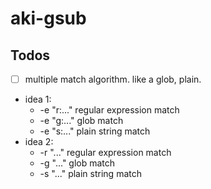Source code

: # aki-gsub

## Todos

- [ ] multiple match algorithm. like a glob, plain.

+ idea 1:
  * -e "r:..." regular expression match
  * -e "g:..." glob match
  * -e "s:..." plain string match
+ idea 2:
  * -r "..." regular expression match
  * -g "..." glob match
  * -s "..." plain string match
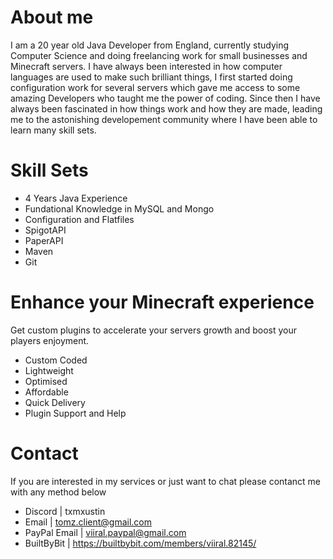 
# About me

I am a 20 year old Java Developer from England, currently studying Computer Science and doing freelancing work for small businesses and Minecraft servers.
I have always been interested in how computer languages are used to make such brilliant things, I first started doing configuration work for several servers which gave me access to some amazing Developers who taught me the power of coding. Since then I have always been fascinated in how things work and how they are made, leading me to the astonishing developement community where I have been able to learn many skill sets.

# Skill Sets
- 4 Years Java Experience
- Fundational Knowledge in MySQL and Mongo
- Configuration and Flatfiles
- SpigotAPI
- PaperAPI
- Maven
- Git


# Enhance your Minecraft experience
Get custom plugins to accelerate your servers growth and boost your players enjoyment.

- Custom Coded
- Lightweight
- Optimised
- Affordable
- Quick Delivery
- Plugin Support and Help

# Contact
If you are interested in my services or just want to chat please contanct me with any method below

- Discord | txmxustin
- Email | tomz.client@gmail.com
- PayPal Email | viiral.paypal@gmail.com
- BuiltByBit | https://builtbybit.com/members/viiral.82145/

● ● ●

■ Exercise details ■
Wherever a picture appears in the records above, skip it and retype everything else exactly.

■ Finished task ■
Source code

: # aki-gsub

## Todos

- [ ] multiple match algorithm. like a glob, plain.

+ idea 1:
  * -e "r:..." regular expression match
  * -e "g:..." glob match
  * -e "s:..." plain string match
+ idea 2:
  * -r "..." regular expression match
  * -g "..." glob match
  * -s "..." plain string match
# About me

I am a 20 year old Java Developer from England, currently studying Computer Science and doing freelancing work for small businesses and Minecraft servers.
I have always been interested in how computer languages are used to make such brilliant things, I first started doing configuration work for several servers which gave me access to some amazing Developers who taught me the power of coding. Since then I have always been fascinated in how things work and how they are made, leading me to the astonishing developement community where I have been able to learn many skill sets.

# Skill Sets
- 4 Years Java Experience
- Fundational Knowledge in MySQL and Mongo
- Configuration and Flatfiles
- SpigotAPI
- PaperAPI
- Maven
- Git


# Enhance your Minecraft experience
Get custom plugins to accelerate your servers growth and boost your players enjoyment.

- Custom Coded
- Lightweight
- Optimised
- Affordable
- Quick Delivery
- Plugin Support and Help

# Contact
If you are interested in my services or just want to chat please contanct me with any method below

- Discord | txmxustin
- Email | tomz.client@gmail.com
- PayPal Email | viiral.paypal@gmail.com
- BuiltByBit | https://builtbybit.com/members/viiral.82145/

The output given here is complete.